This section contains several resources of use to scholars and students of the field that are the product of Institute work. The Ricci Recorder, an online database whose sections on Archives, Biographies, and Institutions are accessible through the links at left.

The Maps section, currently under construction, will feature an integrated online version of the 1907 Atlas of the Chinese Empire, also known as the "China Inland Mission Atlas", showing the locations of Protestant mission stations displayed in Google Earth.

Below, visitors will find a brief outline of the early history of Christianity of China as penned by the founding director of the Institute, Rev. Edward J. Malatesta, S.J.


China and Christianity first met in the seventh century and from that time to the present, with greater or lesser intensity, have engaged in a dialogue, which has challenged and enriched both partners.

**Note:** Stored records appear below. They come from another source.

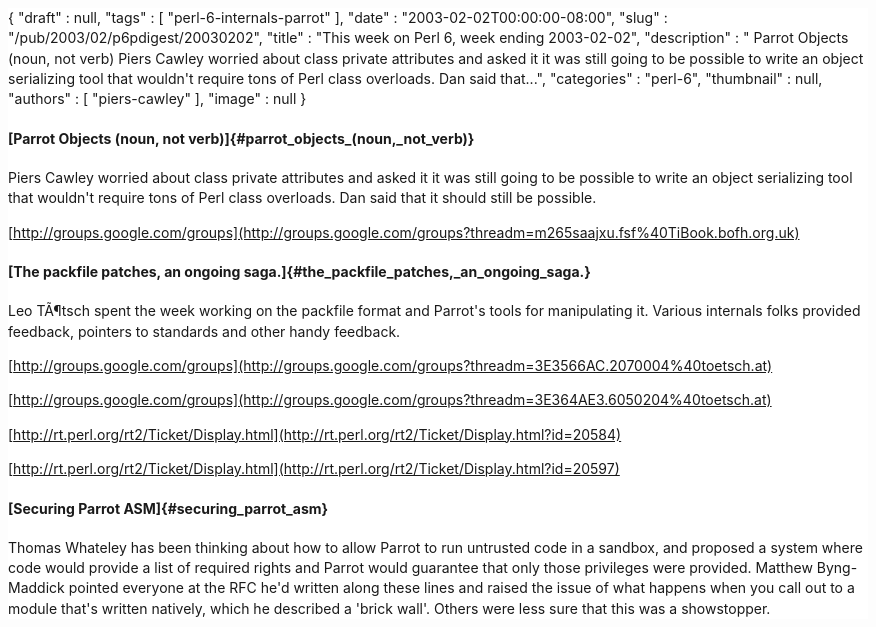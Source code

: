 {
   "draft" : null,
   "tags" : [
      "perl-6-internals-parrot"
   ],
   "date" : "2003-02-02T00:00:00-08:00",
   "slug" : "/pub/2003/02/p6pdigest/20030202",
   "title" : "This week on Perl 6, week ending 2003-02-02",
   "description" : " Parrot Objects (noun, not verb) Piers Cawley worried about class private attributes and asked it it was still going to be possible to write an object serializing tool that wouldn't require tons of Perl class overloads. Dan said that...",
   "categories" : "perl-6",
   "thumbnail" : null,
   "authors" : [
      "piers-cawley"
   ],
   "image" : null
}





#### [Parrot Objects (noun, not verb)]{#parrot_objects_(noun,_not_verb)}

Piers Cawley worried about class private attributes and asked it it was
still going to be possible to write an object serializing tool that
wouldn't require tons of Perl class overloads. Dan said that it should
still be possible.

[http://groups.google.com/groups](http://groups.google.com/groups?threadm=m265saajxu.fsf%40TiBook.bofh.org.uk)

#### [The packfile patches, an ongoing saga.]{#the_packfile_patches,_an_ongoing_saga.}

Leo TÃ¶tsch spent the week working on the packfile format and Parrot's
tools for manipulating it. Various internals folks provided feedback,
pointers to standards and other handy feedback.

[http://groups.google.com/groups](http://groups.google.com/groups?threadm=3E3566AC.2070004%40toetsch.at)

[http://groups.google.com/groups](http://groups.google.com/groups?threadm=3E364AE3.6050204%40toetsch.at)

[http://rt.perl.org/rt2/Ticket/Display.html](http://rt.perl.org/rt2/Ticket/Display.html?id=20584)

[http://rt.perl.org/rt2/Ticket/Display.html](http://rt.perl.org/rt2/Ticket/Display.html?id=20597)

#### [Securing Parrot ASM]{#securing_parrot_asm}

Thomas Whateley has been thinking about how to allow Parrot to run
untrusted code in a sandbox, and proposed a system where code would
provide a list of required rights and Parrot would guarantee that only
those privileges were provided. Matthew Byng-Maddick pointed everyone at
the RFC he'd written along these lines and raised the issue of what
happens when you call out to a module that's written natively, which he
described a 'brick wall'. Others were less sure that this was a
showstopper.

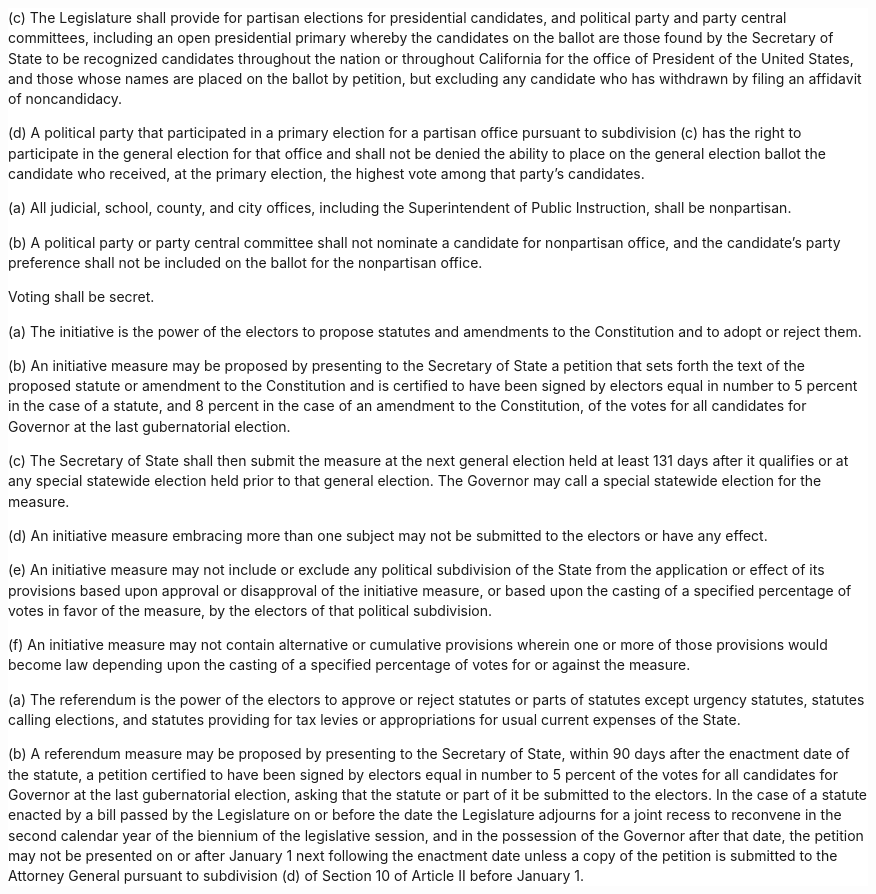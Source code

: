 (c) The Legislature shall provide for partisan elections for presidential candidates, and political party and party central committees, including an open presidential primary whereby the candidates on the ballot are those found by the Secretary of State to be recognized candidates throughout the nation or throughout California for the office of President of the United States, and those whose names are placed on the ballot by petition, but excluding any candidate who has withdrawn by filing an affidavit of noncandidacy.

(d) A political party that participated in a primary election for a partisan office pursuant to subdivision (c) has the right to participate in the general election for that office and shall not be denied the ability to place on the general election ballot the candidate who received, at the primary election, the highest vote among that party’s candidates.



(a) All judicial, school, county, and city offices, including the Superintendent of Public Instruction, shall be nonpartisan.

(b) A political party or party central committee shall not nominate a candidate for nonpartisan office, and the candidate’s party preference shall not be included on the ballot for the nonpartisan office.



Voting shall be secret.



(a) The initiative is the power of the electors to propose statutes and amendments to the Constitution and to adopt or reject them.

(b) An initiative measure may be proposed by presenting to the Secretary of State a petition that sets forth the text of the proposed statute or amendment to the Constitution and is certified to have been signed by electors equal in number to 5 percent in the case of a statute, and 8 percent in the case of an amendment to the Constitution, of the votes for all candidates for Governor at the last gubernatorial election.

(c) The Secretary of State shall then submit the measure at the next general election held at least 131 days after it qualifies or at any special statewide election held prior to that general election. The Governor may call a special statewide election for the measure.

(d) An initiative measure embracing more than one subject may not be submitted to the electors or have any effect.

(e) An initiative measure may not include or exclude any political subdivision of the State from the application or effect of its provisions based upon approval or disapproval of the initiative measure, or based upon the casting of a specified percentage of votes in favor of the measure, by the electors of that political subdivision.

(f) An initiative measure may not contain alternative or cumulative provisions wherein one or more of those provisions would become law depending upon the casting of a specified percentage of votes for or against the measure.



(a) The referendum is the power of the electors to approve or reject statutes or parts of statutes except urgency statutes, statutes calling elections, and statutes providing for tax levies or appropriations for usual current expenses of the State.

(b) A referendum measure may be proposed by presenting to the Secretary of State, within 90 days after the enactment date of the statute, a petition certified to have been signed by electors equal in number to 5 percent of the votes for all candidates for Governor at the last gubernatorial election, asking that the statute or part of it be submitted to the electors. In the case of a statute enacted by a bill passed by the Legislature on or before the date the Legislature adjourns for a joint recess to reconvene in the second calendar year of the biennium of the legislative session, and in the possession of the Governor after that date, the petition may not be presented on or after January 1 next following the enactment date unless a copy of the petition is submitted to the Attorney General pursuant to subdivision (d) of Section 10 of Article II before January 1.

Early Period Through the Tang Dynasty
Since Roman times, China has had periodic contact with Western Europe, chiefly via traders who traveled over the various land routes that are cumulatively referred to as the Silk Road. The earliest documented contact between China and Christianity occurred during the Tang Dynasty (618-907) when the Nestorian monk (and also bishop) Alopen arrived in Xi'an in 635. The Nestorian faith was granted official dispensation in an edict of toleration by the Tang Taizong emperor. This edict survives in the famous Nestorian stele, still extant in Xi'an. Carved in 635 and unearthed in Xi'an in 1635, it tells the story of the Christian faith of the Nestorians. Nestorian Christianity reportedly spread to ten provinces in western and northwestern China, with churches established in more than 100 cities. It is known that monasteries were constructed and some thirty Christian books and treatises were translated into Chinese. In addition to the Nestorian stele itself, there are many examples of stone crosses carved in the distinctive Nestorian style throughout China, especially in Beijing and Quanzhou.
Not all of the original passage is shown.